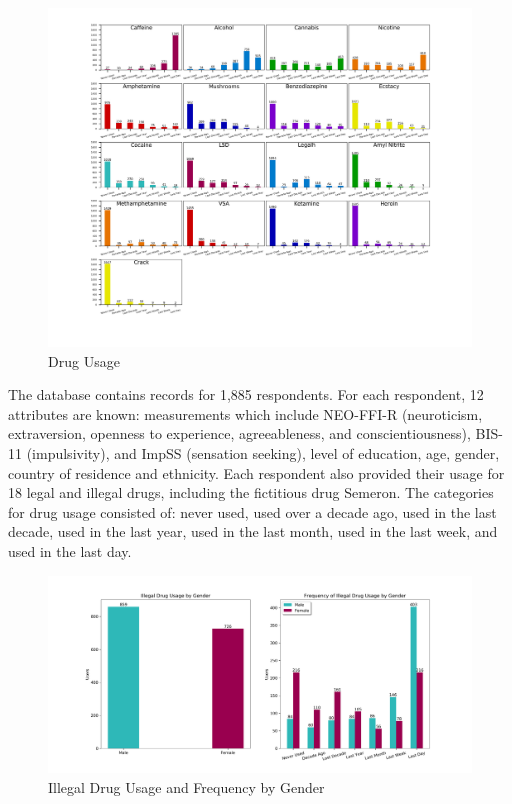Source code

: \documentclass[10pt]{article}
\begin{document}
\begin{figure}[h]
\caption{Drug Usage}
\centering
\includegraphics[scale=0.7]{drugs.png}
\end{figure}

The database contains records for 1,885 respondents. For each respondent, 12 attributes are known: measurements which include NEO-FFI-R (neuroticism, extraversion, openness to experience, agreeableness, and conscientiousness), BIS-11 (impulsivity), and ImpSS (sensation seeking), level of education, age, gender, country of residence and ethnicity. Each respondent also provided their usage for 18 legal and illegal drugs, including the fictitious drug Semeron. The categories for drug usage consisted of: never used, used over a decade ago, used in the last decade, used in the last year, used in the last month, used in the last week, and used in the last day.

\begin{figure}[H]
\caption{Illegal Drug Usage and Frequency by Gender}
\label{fig:genders}
\centering
\includegraphics[scale=0.4]{gender_freq.png}
\end{figure}
\end{document}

:::

◆ **Exercise prompt**
Your task is an exact printout of the records above, with no pictures.

◆ **Reply to the task**
Source code

: \documentclass[10pt]{article}
\begin{document}
\begin{figure}[h]
\caption{Drug Usage}
\centering
\includegraphics[scale=0.7]{drugs.png}
\end{figure}

The database contains records for 1,885 respondents. For each respondent, 12 attributes are known: measurements which include NEO-FFI-R (neuroticism, extraversion, openness to experience, agreeableness, and conscientiousness), BIS-11 (impulsivity), and ImpSS (sensation seeking), level of education, age, gender, country of residence and ethnicity. Each respondent also provided their usage for 18 legal and illegal drugs, including the fictitious drug Semeron. The categories for drug usage consisted of: never used, used over a decade ago, used in the last decade, used in the last year, used in the last month, used in the last week, and used in the last day.

\begin{figure}[H]
\caption{Illegal Drug Usage and Frequency by Gender}
\label{fig:genders}
\centering
\includegraphics[scale=0.4]{gender_freq.png}
\end{figure}
\end{document}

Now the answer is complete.